Na extremidade mais leve dessa estrutura está o VLEGA (Veículo Leve de Emprego Geral Aerotransportável) Chivunk, concebido para oferecer elevada mobilidade às tropas que necessitam de uma plataforma compacta, simples e compatível com operações aerotransportadas. O conceito atende especialmente às necessidades de forças leves, nas quais peso, dimensões, mobilidade e capacidade de deslocamento por meios aéreos são fatores determinantes para o planejamento operacional.
O Chivunk, portanto, não deve ser analisado como uma alternativa menor a um veículo blindado.

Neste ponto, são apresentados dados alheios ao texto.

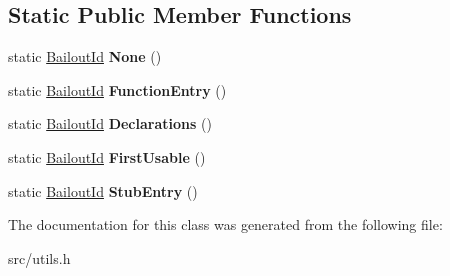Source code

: \subsection*{Static Public Member Functions}
\begin{DoxyCompactItemize}
\item 
\hypertarget{classv8_1_1internal_1_1_bailout_id_ae28ec2edaa82bbe4857e4e56e709ab33}{}static \hyperlink{classv8_1_1internal_1_1_bailout_id}{Bailout\+Id} {\bfseries None} ()\label{classv8_1_1internal_1_1_bailout_id_ae28ec2edaa82bbe4857e4e56e709ab33}

\item 
\hypertarget{classv8_1_1internal_1_1_bailout_id_a92ecb683edac7021e0430f3800aab6e1}{}static \hyperlink{classv8_1_1internal_1_1_bailout_id}{Bailout\+Id} {\bfseries Function\+Entry} ()\label{classv8_1_1internal_1_1_bailout_id_a92ecb683edac7021e0430f3800aab6e1}

\item 
\hypertarget{classv8_1_1internal_1_1_bailout_id_a3cf70d09c511d9d723b08f7786b1c897}{}static \hyperlink{classv8_1_1internal_1_1_bailout_id}{Bailout\+Id} {\bfseries Declarations} ()\label{classv8_1_1internal_1_1_bailout_id_a3cf70d09c511d9d723b08f7786b1c897}

\item 
\hypertarget{classv8_1_1internal_1_1_bailout_id_a7fe9eca0a53d668361894dadd7a5f29b}{}static \hyperlink{classv8_1_1internal_1_1_bailout_id}{Bailout\+Id} {\bfseries First\+Usable} ()\label{classv8_1_1internal_1_1_bailout_id_a7fe9eca0a53d668361894dadd7a5f29b}

\item 
\hypertarget{classv8_1_1internal_1_1_bailout_id_a40e64c2d4e63153746fe3f1ae62ebc59}{}static \hyperlink{classv8_1_1internal_1_1_bailout_id}{Bailout\+Id} {\bfseries Stub\+Entry} ()\label{classv8_1_1internal_1_1_bailout_id_a40e64c2d4e63153746fe3f1ae62ebc59}

\end{DoxyCompactItemize}


The documentation for this class was generated from the following file\+:\begin{DoxyCompactItemize}
\item 
src/utils.\+h\end{DoxyCompactItemize}
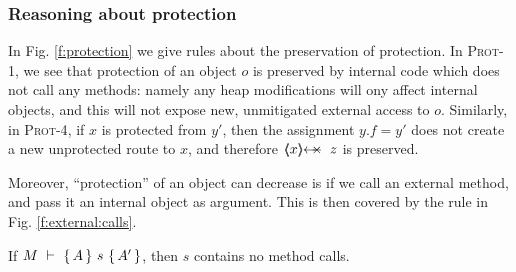 { 

 \subsubsection{Reasoning about protection}


In Fig. \ref{f:protection} we  give rules about the preservation of protection.
In \textsc{Prot-1}, we see that  protection of an object $o$ is preserved by internal code which does not call any methods: namely any heap modifications will
ony affect internal objects, and this will not expose new, unmitigated external access to $o$.
Similarly, in \textsc{Prot-4}, if $x$ is protected from $y'$, then the assignment $y.f=y'$ does not create a new unprotected route  to $x$, and therefore   $\protectedFrom{x}{z}$ is preserved.
}
Moreover, ``protection'' of an object can decrease is if we call an external method, and pass it an internal object as argument. This is then covered by the rule in Fig. \ref{f:external:calls}.

\begin{lemma}
\label{l:no:meth:calls}
If ${M\ \vdash\ \{\,A\, \} \ s\  \{\,A'\, \} }$, then $s$ contains no method calls.
\end{lemma}
  


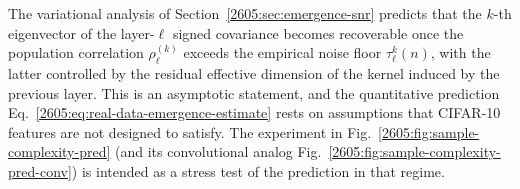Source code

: 

The variational analysis of Section~\ref{2605:sec:emergence-snr} predicts
that the $k$-th eigenvector of the layer-$\ell$ signed covariance
becomes recoverable once the population correlation $\rho_\ell^{(k)}$
exceeds the empirical noise floor $\tau_\ell^k(n)$, with the latter
controlled by the residual effective dimension of the kernel induced by
the previous layer.  This is an asymptotic statement, and the
quantitative prediction
Eq.~\eqref{2605:eq:real-data-emergence-estimate} rests on assumptions that
CIFAR-10 features are not designed to satisfy.  The experiment in
Fig.~\ref{2605:fig:sample-complexity-pred} (and its convolutional analog
Fig.~\ref{2605:fig:sample-complexity-pred-conv}) is intended as a stress test
of the prediction in that regime.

Sua razão de existir está justamente em outra filosofia de emprego. Uma tropa paraquedista, aeromóvel ou de reconhecimento pode necessitar de uma viatura capaz de ser rapidamente transportada, desembarcada e empregada em áreas onde uma plataforma maior teria limitações logísticas. Nesse cenário, a simplicidade e a mobilidade podem ser mais importantes que a proteção proporcionada por uma viatura blindada.
Na camada logo acima do Chivunk aparece a família LMV, introduzida no Exército Brasileiro inicialmente por meio da aquisição de 16 exemplares do Lince K2 e posteriormente do LMV-BR. As primeiras 32 unidades do LMV-BR Guaicurus representaram a entrada da Força na categoria de viatura 4x4 protegida, concebida para combinar mobilidade, proteção e capacidade de receber diferentes configurações de equipamentos e armamentos.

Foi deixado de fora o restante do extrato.